Illinois computer science professor Ralph Johnson is the recipient of the ACM SIGSOFT Outstanding Research Award
Illinois computer science professor Ralph Johnson is the recipient of the ACM SIGSOFT Outstanding Research Award
Illinois computer science professor Ralph Johnson is the recipient of the ACM SIGSOFT Outstanding Research Award

Johnson was one of the originators of the software patterns movement, organizing the first conference on patterns, as well as writing many of the first papers on the subject. He believes that software will never become engineering until there are catalogs of designs that can be reused, and so has been documenting these designs, both as frameworks and as patterns.  Johnson also led the group that developed the first refactoring tool, the Smalltalk Refactoring Browser.  Johnson has worked on frameworks for compilers, operating systems, graphics editors, music generation, network protocol stacks, telephone billing, insurance, and stellar simulation.

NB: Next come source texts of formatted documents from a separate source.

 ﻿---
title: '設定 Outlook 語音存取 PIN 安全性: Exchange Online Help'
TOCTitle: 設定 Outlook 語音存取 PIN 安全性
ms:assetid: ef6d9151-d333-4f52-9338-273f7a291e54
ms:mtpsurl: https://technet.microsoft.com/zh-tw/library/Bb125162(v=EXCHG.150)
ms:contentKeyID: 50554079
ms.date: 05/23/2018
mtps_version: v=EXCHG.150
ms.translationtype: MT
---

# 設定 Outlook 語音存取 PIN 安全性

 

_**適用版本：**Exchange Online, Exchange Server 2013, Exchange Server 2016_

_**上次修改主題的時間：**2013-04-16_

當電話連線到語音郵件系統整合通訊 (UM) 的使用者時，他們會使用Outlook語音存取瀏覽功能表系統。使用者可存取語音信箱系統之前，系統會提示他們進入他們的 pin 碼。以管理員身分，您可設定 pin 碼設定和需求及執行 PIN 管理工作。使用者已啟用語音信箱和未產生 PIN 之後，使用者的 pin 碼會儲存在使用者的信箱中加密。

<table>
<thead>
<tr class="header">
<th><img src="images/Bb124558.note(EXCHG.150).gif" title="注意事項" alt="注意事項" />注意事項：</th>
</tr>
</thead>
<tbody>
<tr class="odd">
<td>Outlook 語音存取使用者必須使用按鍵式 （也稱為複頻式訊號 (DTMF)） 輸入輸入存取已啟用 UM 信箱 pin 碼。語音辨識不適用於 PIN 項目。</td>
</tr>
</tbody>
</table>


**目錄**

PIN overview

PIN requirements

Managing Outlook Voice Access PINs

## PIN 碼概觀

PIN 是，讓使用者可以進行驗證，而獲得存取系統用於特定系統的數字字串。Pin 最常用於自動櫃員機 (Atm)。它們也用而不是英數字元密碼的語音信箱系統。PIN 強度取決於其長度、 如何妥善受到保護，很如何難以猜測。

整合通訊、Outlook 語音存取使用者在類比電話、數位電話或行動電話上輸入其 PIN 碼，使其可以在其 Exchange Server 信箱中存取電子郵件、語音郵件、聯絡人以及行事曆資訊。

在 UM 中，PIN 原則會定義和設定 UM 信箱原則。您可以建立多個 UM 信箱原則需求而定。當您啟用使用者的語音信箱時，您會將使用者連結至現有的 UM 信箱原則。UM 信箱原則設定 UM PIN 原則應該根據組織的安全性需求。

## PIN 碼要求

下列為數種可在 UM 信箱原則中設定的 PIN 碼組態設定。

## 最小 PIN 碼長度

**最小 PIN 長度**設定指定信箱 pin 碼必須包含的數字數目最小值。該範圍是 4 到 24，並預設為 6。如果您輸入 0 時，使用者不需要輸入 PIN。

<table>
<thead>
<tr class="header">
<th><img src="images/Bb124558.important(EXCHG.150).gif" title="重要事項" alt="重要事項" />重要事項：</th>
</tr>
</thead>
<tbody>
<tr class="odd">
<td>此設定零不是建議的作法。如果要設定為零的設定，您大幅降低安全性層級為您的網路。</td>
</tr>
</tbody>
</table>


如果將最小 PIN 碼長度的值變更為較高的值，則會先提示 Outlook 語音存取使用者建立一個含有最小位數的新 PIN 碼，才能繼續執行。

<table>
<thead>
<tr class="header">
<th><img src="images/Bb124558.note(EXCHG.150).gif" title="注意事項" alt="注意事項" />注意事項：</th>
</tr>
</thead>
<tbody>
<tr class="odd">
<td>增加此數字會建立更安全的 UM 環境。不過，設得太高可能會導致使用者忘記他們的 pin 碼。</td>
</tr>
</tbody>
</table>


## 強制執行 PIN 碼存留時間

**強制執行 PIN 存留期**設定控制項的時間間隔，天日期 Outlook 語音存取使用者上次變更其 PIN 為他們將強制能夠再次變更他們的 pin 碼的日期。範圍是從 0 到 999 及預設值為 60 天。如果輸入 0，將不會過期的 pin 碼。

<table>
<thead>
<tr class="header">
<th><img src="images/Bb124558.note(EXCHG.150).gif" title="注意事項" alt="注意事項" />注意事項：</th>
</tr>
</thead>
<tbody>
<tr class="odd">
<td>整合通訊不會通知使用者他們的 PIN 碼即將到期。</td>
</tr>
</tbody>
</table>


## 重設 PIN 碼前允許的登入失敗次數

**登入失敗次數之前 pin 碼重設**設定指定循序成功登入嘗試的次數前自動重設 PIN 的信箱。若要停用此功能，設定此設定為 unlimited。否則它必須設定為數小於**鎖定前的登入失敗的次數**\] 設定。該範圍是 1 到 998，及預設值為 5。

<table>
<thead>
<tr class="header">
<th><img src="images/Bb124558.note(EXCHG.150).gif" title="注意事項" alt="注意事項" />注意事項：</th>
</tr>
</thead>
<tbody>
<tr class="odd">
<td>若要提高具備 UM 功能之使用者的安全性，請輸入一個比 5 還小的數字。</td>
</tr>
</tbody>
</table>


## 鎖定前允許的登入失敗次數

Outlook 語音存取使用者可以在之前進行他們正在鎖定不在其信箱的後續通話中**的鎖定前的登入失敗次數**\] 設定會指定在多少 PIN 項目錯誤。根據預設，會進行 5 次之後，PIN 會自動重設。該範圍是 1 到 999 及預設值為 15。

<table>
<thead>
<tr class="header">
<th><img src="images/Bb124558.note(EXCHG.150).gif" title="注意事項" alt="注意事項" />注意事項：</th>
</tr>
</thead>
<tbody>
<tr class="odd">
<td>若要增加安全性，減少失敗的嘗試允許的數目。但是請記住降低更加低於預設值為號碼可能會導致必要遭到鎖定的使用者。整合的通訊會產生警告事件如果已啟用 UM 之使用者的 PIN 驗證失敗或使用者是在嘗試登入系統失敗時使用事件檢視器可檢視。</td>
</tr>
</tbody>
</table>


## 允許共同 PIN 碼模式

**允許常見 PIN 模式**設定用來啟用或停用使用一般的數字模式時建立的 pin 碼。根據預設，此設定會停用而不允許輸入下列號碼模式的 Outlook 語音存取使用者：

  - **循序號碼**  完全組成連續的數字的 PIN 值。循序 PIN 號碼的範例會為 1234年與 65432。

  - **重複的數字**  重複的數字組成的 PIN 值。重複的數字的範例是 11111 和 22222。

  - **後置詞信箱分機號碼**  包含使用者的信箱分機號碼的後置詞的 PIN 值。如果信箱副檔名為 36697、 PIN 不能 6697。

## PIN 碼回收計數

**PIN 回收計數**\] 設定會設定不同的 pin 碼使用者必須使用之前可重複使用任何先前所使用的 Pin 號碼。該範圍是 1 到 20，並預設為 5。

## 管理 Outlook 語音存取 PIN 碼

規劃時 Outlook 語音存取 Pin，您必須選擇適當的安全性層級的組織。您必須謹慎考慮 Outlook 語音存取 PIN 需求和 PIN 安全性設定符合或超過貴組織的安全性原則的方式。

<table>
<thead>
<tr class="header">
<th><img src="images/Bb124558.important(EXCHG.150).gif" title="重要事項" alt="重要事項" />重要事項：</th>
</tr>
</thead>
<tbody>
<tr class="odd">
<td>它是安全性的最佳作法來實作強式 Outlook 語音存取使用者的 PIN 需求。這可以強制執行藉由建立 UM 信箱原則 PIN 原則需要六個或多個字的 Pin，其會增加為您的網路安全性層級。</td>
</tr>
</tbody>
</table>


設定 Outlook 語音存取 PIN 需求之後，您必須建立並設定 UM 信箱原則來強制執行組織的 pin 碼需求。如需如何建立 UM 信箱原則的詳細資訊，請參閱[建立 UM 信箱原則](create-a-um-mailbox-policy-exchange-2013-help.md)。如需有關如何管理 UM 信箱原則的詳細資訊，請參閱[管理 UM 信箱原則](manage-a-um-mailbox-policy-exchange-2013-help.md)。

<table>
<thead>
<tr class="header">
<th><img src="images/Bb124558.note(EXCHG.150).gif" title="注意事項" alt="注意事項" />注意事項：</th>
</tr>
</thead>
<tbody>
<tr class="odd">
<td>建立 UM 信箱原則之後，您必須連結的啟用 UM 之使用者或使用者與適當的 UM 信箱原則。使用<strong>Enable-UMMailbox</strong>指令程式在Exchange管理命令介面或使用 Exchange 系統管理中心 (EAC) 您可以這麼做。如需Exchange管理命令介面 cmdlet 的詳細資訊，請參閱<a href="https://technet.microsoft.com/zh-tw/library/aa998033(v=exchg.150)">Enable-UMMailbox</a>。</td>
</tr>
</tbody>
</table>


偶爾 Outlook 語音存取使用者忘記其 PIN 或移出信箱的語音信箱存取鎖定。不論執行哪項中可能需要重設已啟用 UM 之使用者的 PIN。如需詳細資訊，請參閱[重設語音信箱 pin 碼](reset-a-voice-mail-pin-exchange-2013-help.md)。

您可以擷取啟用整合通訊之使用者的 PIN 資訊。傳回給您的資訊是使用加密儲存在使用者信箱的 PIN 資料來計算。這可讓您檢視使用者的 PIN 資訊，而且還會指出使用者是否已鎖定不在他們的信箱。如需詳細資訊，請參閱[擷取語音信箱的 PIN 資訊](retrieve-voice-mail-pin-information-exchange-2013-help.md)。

At Illinois, Johnson leads the parallel programming patterns work and co-organizes the ParaPLoP workshops on parallel programming patterns for the Universal Parallel Computing Research Center.  Johnson teaches courses in Software Engineering, Software Architecture, and Object-Oriented Programming and Design. 

The ACM Special Interest Group on Software Engineering provides a forum for computing professionals from industry, government and academia to examine principles, practices, and new research results in software engineering. They seek to improve their ability to engineer software by stimulating interaction among practitioners, researchers, and educators; by fostering the professional development of software engineers; and by representing software engineers to professional, legal, and political entities.

More information about SIGSOFT and the Outstanding Research Award can be found on their website at http://www.sigsoft.org/.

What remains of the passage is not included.